J'en pourrai parler en évoquant l'humilité tout aussi bien que la philosophie … Mais n'est-ce point aussi chemin vers l'élégance ? On se remet finalement assez bien des limites de la raison telles que Kant les repéra ; beaucoup moins aisément de ses errances telles qu'Heidegger les illustra et en fut l'acteur en même temps que la victime. Que la raison ne puisse pas tout embrasser, passe encore ; qu'elle soit même incapable de nous préserver des pires horreur, divagations et intolérances, voici qui est douloureux, humiliant ; désespérant. Que la raison se puisse laisser prendre - et nous avec - dans les pièges de ses propres ruses devrait tempérer nos assurances et nos prétentions.

Je ne m'en désole point ; aurais même tendance à plutôt m'en réjouir ! Que la certitude d'avoir raison, un sentiment de puissance que rien ne viendrait écorner, soient les truchements d'une bascule infernale me fait être reconnaissant de ne pas tout savoir - et même si peu - de ne disposer que de maigres pouvoirs au point même d'avoir souhaité parfois n'en disposer d'aucun.

Etre léger au point de n'influer sur rien dans le monde ? Penser au point de ne revendiquer qu'une chose c'est de ne savoir rien ? Voici bien le paradoxe : vivre et avoir poids sur le monde au risque de l'horreur ; ne vouloir courir aucun risque, qui peut à l'occasion être tantôt manière de lâcheté tantôt de prudence, et sombrer dans la vacuité pure. Bigre que l'entre-deux, que le sentier entre ces deux ravins est étroit et périlleux !
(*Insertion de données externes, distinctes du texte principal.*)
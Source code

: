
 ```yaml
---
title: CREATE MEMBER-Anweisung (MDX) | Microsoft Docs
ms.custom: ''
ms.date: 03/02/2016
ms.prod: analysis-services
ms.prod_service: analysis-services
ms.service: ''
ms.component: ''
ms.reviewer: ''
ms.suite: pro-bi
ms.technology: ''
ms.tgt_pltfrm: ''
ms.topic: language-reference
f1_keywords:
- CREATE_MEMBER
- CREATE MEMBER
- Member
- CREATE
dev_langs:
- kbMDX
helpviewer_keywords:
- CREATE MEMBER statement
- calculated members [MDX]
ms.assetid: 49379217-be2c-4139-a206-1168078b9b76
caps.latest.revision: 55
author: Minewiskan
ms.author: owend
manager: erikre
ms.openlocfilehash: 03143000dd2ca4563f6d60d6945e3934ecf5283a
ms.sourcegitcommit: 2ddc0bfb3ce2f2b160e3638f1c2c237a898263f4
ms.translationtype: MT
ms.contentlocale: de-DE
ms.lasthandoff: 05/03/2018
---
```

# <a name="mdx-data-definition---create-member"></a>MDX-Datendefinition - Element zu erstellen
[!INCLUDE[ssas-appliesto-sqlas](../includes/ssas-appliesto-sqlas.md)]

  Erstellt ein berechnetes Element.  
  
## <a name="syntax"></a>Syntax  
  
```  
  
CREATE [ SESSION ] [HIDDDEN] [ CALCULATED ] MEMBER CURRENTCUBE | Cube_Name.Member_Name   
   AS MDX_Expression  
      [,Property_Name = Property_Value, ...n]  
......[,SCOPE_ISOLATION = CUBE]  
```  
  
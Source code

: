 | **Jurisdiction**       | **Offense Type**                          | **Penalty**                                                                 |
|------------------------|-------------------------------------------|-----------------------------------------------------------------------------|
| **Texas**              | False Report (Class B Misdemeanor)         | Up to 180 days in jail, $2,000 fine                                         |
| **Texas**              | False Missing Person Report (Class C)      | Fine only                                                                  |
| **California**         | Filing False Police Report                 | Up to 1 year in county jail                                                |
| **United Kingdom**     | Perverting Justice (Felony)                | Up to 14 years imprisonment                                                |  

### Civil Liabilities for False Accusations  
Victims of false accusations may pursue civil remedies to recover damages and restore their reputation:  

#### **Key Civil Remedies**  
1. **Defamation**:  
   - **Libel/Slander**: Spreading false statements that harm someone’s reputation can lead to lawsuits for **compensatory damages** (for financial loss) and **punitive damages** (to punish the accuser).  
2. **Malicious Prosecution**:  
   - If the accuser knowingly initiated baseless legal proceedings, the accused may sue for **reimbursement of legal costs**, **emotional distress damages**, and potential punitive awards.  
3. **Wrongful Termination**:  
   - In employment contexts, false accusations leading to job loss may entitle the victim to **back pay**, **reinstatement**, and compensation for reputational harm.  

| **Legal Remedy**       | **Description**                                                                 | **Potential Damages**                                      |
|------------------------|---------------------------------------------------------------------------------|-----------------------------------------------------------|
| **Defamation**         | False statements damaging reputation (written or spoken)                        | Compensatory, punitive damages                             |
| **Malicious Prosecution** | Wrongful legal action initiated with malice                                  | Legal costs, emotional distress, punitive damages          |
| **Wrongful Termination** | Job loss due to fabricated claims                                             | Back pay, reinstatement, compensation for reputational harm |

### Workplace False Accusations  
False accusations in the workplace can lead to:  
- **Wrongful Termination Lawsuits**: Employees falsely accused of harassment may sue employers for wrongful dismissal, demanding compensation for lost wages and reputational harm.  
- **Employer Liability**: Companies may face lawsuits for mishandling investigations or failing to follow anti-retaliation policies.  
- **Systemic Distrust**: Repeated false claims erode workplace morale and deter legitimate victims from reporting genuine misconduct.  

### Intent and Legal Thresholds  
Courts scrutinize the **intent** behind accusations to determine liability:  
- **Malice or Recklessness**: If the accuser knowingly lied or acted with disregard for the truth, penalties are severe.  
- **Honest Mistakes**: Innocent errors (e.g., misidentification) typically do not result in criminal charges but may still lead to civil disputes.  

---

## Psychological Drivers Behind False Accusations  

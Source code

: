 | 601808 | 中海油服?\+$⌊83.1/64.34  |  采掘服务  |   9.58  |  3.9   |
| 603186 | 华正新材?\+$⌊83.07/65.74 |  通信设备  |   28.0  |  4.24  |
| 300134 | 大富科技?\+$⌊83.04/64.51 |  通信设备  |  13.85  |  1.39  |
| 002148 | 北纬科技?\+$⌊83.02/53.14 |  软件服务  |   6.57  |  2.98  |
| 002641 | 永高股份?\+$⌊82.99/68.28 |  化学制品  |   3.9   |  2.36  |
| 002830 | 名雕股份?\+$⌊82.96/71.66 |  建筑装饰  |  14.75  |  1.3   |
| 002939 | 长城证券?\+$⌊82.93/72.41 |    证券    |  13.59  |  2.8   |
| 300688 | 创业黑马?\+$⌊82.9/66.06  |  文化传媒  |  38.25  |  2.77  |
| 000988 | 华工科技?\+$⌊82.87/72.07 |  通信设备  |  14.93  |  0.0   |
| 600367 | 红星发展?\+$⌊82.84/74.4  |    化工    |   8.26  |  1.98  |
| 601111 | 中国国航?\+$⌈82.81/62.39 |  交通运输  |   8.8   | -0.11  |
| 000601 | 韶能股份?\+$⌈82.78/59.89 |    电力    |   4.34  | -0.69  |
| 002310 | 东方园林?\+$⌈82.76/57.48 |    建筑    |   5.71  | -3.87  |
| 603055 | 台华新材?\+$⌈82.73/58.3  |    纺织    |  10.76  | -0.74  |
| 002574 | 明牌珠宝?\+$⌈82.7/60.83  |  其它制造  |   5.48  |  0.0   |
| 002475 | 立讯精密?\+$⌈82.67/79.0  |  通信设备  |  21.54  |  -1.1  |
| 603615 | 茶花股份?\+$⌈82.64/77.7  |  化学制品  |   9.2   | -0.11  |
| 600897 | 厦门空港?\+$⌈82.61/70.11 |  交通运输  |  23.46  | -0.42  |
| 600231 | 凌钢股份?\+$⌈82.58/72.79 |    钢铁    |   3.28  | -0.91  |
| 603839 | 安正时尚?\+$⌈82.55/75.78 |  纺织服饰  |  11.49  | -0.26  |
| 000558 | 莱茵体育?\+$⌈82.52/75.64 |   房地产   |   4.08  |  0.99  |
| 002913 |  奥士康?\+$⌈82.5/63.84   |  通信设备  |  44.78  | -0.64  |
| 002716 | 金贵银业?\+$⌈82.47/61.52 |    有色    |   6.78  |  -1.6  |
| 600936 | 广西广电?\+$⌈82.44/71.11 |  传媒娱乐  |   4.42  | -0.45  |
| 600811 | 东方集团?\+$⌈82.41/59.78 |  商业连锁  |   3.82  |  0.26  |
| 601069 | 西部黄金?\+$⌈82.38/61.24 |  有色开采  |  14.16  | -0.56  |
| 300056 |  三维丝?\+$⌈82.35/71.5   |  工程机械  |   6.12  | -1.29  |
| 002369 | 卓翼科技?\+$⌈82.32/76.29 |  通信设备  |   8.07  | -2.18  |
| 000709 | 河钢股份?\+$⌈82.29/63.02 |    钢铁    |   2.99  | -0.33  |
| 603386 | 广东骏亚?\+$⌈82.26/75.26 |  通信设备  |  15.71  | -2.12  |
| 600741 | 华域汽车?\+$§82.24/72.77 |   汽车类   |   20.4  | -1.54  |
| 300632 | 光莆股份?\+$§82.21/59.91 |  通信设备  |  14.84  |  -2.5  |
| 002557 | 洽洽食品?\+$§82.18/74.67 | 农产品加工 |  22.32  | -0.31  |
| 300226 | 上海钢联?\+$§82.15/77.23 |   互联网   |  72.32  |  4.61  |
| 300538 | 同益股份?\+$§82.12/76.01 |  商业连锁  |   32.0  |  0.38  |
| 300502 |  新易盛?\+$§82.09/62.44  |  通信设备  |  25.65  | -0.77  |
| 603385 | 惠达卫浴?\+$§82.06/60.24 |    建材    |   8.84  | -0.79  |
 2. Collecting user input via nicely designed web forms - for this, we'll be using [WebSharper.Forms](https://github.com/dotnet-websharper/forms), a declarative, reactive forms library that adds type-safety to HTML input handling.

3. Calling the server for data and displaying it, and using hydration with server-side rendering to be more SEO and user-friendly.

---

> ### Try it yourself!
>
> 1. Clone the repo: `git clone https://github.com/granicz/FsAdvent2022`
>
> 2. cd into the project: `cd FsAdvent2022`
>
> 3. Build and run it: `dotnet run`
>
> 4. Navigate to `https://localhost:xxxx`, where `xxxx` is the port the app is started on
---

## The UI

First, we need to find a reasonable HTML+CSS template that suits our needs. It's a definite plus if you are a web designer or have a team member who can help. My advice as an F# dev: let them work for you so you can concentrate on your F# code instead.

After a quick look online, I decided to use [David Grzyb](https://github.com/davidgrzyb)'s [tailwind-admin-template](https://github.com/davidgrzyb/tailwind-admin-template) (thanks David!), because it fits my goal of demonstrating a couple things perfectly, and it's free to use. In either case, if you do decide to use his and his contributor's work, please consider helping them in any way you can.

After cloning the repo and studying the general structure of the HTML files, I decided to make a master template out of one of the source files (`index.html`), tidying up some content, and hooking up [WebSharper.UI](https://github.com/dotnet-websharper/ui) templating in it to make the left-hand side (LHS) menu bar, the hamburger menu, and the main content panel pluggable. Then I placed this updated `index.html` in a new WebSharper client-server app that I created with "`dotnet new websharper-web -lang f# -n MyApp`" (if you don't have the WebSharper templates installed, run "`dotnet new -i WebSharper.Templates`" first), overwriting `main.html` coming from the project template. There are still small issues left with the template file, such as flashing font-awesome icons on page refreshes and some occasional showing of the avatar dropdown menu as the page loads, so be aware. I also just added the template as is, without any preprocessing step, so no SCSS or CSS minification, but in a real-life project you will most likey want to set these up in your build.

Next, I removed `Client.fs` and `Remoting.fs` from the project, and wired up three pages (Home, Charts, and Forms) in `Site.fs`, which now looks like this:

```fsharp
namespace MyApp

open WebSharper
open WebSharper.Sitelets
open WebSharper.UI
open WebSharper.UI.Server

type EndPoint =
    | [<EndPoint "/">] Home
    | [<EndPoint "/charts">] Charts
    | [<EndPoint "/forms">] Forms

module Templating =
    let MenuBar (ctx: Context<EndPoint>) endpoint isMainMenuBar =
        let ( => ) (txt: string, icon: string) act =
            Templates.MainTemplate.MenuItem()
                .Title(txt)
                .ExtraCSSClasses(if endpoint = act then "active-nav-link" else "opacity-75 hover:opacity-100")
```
Avoir de l'humour donc, et faire le pari de la désinvolture. En feindre en tout cas la mise en scène. Je ne déteste pas, dois-je l'avouer, que le mot vienne, via l'anglais, de notre si classique humeur qui a affaire à une des théories les plus baroques du corpus hippocratique. C'est dire en tout cas qu'il relève des dispositions d'esprit. Ce que je crois qu'il est.

Une façon de prendre les choses plutôt que les subir ; de leur donner un sens … qui soit le nôtre.

Or, ceci, je crois bien que c'est à ma mère que je le dois. Comme si le silence de mon père, si insistant et telllemet opaque avait été trop lourd de noirceurs, de doutes et de paralysie, qu'il fallût non pas l'adoucir, c'eût été impossible, non plus que le contourner … le rendre supportable. Tu t'efforças ainsi de nous rendre l'atmosphère sinon plus légère en tout cas, sans cela, moins étouffante. Ton envie de lumière y pourvut assez bien.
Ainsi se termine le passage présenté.